• **What you have to do**
One line at a time, check the entries below for the word "three", and copy each line that has it.

• **Information shown**
-=-=-

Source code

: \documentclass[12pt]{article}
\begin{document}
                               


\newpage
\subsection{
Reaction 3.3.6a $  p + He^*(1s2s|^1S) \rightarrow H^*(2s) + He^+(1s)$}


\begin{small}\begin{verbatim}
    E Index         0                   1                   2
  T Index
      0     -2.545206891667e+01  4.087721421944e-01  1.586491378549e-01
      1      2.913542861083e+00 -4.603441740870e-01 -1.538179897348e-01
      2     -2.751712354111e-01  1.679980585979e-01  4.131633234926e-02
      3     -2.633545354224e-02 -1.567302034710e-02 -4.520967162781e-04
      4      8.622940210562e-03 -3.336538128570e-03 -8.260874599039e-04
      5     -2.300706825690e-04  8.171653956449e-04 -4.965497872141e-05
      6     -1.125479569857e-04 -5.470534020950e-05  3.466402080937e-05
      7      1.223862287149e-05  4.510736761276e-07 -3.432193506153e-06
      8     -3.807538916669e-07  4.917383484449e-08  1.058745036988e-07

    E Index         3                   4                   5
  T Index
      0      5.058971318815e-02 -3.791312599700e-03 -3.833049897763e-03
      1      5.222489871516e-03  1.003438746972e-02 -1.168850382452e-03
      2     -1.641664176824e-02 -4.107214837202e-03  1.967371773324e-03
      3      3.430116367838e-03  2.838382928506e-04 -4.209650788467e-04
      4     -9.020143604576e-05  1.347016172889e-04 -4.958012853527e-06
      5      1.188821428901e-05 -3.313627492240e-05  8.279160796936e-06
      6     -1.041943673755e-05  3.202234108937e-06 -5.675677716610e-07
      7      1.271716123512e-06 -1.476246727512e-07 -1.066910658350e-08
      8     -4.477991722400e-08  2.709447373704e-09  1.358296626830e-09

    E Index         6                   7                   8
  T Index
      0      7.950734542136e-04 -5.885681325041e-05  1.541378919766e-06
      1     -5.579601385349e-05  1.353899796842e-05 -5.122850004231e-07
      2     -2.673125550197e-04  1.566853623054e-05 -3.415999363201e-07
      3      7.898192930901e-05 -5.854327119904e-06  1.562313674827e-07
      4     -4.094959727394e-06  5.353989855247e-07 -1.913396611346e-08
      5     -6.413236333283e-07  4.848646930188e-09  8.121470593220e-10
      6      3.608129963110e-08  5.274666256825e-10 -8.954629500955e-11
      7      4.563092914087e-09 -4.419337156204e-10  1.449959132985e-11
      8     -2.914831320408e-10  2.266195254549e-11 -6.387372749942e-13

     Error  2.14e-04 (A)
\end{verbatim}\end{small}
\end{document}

-=-=-

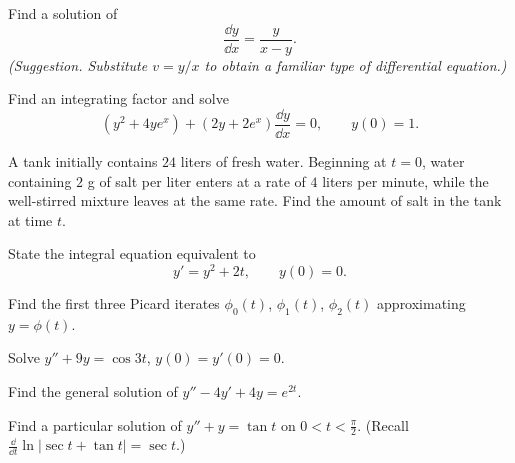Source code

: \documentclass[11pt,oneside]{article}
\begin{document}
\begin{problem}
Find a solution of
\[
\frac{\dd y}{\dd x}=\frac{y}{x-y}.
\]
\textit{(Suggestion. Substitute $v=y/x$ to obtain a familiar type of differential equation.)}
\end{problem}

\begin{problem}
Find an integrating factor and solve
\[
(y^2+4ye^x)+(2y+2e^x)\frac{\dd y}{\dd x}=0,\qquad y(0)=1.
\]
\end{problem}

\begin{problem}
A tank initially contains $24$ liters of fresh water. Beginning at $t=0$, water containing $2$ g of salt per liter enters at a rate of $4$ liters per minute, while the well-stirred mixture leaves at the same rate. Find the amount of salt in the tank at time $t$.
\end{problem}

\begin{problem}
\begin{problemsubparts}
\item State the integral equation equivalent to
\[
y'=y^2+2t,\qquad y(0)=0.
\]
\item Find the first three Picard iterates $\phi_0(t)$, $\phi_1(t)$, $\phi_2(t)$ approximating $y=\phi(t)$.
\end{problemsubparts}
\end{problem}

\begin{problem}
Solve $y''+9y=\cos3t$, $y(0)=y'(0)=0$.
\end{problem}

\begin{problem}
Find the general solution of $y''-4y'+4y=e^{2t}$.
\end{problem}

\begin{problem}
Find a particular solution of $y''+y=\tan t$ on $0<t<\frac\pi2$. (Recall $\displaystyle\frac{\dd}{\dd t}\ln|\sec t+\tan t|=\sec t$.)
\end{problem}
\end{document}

-=-=-

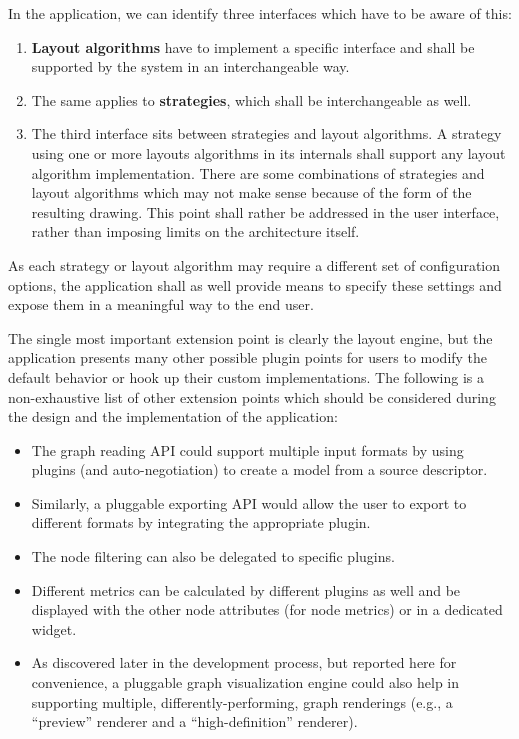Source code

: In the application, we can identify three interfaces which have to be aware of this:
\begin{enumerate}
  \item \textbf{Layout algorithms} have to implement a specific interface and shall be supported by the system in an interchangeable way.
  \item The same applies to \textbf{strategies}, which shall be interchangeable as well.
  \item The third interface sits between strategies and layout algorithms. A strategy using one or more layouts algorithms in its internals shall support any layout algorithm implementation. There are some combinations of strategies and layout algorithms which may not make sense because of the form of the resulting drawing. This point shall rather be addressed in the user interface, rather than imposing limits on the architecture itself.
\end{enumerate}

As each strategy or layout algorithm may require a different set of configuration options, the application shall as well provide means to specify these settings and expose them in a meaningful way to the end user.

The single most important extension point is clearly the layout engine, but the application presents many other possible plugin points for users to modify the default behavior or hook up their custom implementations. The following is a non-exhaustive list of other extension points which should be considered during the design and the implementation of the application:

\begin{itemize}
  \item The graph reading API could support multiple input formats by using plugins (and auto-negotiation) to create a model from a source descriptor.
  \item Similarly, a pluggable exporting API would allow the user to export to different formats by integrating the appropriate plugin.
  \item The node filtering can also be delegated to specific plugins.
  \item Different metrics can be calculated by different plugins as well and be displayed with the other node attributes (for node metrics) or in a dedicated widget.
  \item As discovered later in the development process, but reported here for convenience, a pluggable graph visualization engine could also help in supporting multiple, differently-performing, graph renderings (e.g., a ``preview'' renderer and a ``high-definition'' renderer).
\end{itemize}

-=-=-

• **Result**
\item Find the first three Picard iterates $\phi_0(t)$, $\phi_1(t)$, $\phi_2(t)$ approximating $y=\phi(t)$.
: In the application, we can identify three interfaces which have to be aware of this:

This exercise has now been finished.